• _To do_: Filter the entries down to the lines holding "alpine", then copy those lines.
----- Information
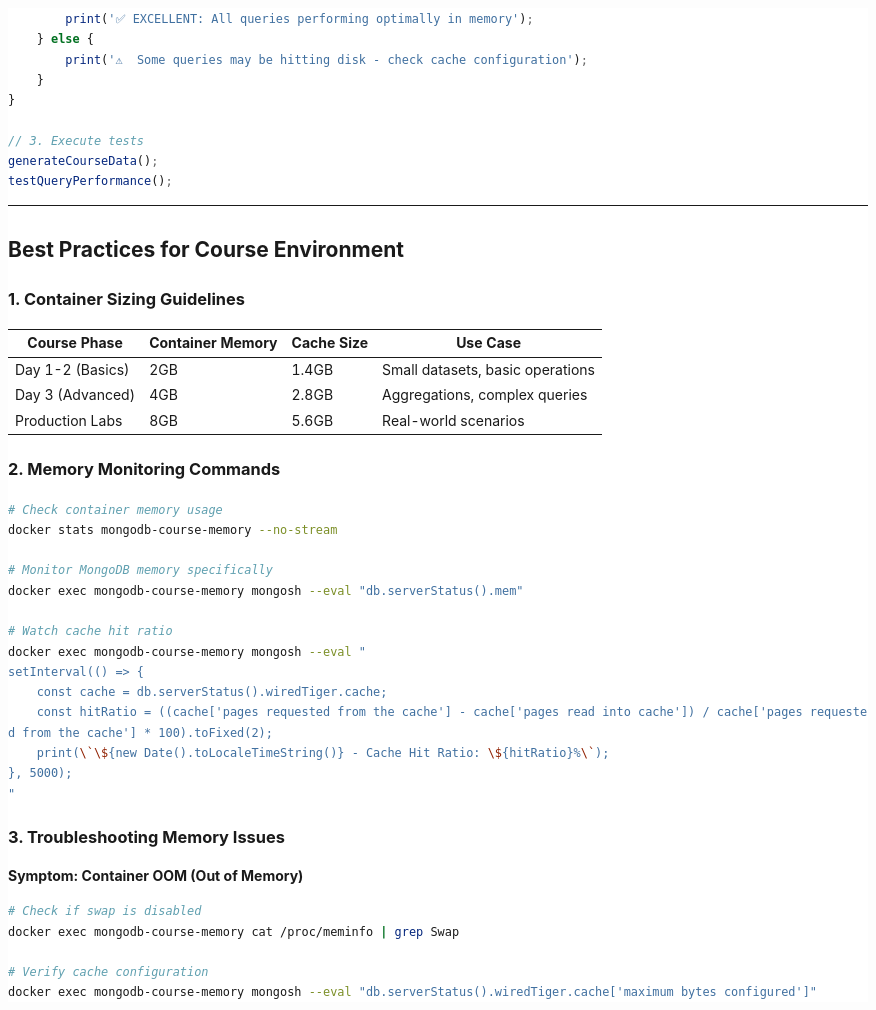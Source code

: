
 ```javascript
        print('✅ EXCELLENT: All queries performing optimally in memory');
    } else {
        print('⚠️  Some queries may be hitting disk - check cache configuration');
    }
}

// 3. Execute tests
generateCourseData();
testQueryPerformance();
```

---

## Best Practices for Course Environment

### 1. Container Sizing Guidelines

| Course Phase | Container Memory | Cache Size | Use Case |
|--------------|------------------|------------|----------|
| Day 1-2 (Basics) | 2GB | 1.4GB | Small datasets, basic operations |
| Day 3 (Advanced) | 4GB | 2.8GB | Aggregations, complex queries |
| Production Labs | 8GB | 5.6GB | Real-world scenarios |

### 2. Memory Monitoring Commands

```bash
# Check container memory usage
docker stats mongodb-course-memory --no-stream

# Monitor MongoDB memory specifically
docker exec mongodb-course-memory mongosh --eval "db.serverStatus().mem"

# Watch cache hit ratio
docker exec mongodb-course-memory mongosh --eval "
setInterval(() => {
    const cache = db.serverStatus().wiredTiger.cache;
    const hitRatio = ((cache['pages requested from the cache'] - cache['pages read into cache']) / cache['pages requested from the cache'] * 100).toFixed(2);
    print(\`\${new Date().toLocaleTimeString()} - Cache Hit Ratio: \${hitRatio}%\`);
}, 5000);
"
```

### 3. Troubleshooting Memory Issues

**Symptom: Container OOM (Out of Memory)**
```bash
# Check if swap is disabled
docker exec mongodb-course-memory cat /proc/meminfo | grep Swap

# Verify cache configuration
docker exec mongodb-course-memory mongosh --eval "db.serverStatus().wiredTiger.cache['maximum bytes configured']"
```
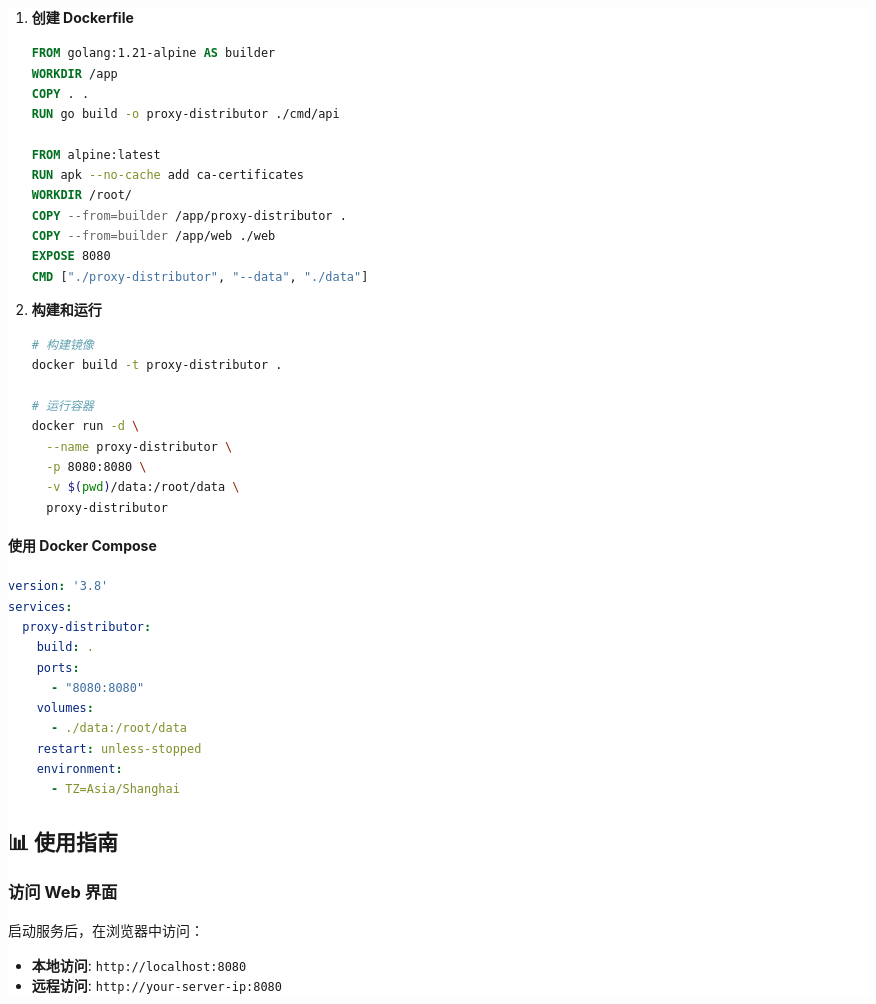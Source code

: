 1. **创建 Dockerfile**
   ```dockerfile
   FROM golang:1.21-alpine AS builder
   WORKDIR /app
   COPY . .
   RUN go build -o proxy-distributor ./cmd/api
   
   FROM alpine:latest
   RUN apk --no-cache add ca-certificates
   WORKDIR /root/
   COPY --from=builder /app/proxy-distributor .
   COPY --from=builder /app/web ./web
   EXPOSE 8080
   CMD ["./proxy-distributor", "--data", "./data"]
   ```

2. **构建和运行**
   ```bash
   # 构建镜像
   docker build -t proxy-distributor .
   
   # 运行容器
   docker run -d \
     --name proxy-distributor \
     -p 8080:8080 \
     -v $(pwd)/data:/root/data \
     proxy-distributor
   ```

#### 使用 Docker Compose

```yaml
version: '3.8'
services:
  proxy-distributor:
    build: .
    ports:
      - "8080:8080"
    volumes:
      - ./data:/root/data
    restart: unless-stopped
    environment:
      - TZ=Asia/Shanghai
```

## 📊 使用指南

### 访问 Web 界面

启动服务后，在浏览器中访问：
- **本地访问**: `http://localhost:8080`
- **远程访问**: `http://your-server-ip:8080`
----------
• _Expected output_:
   FROM golang:1.21-alpine AS builder
   FROM alpine:latest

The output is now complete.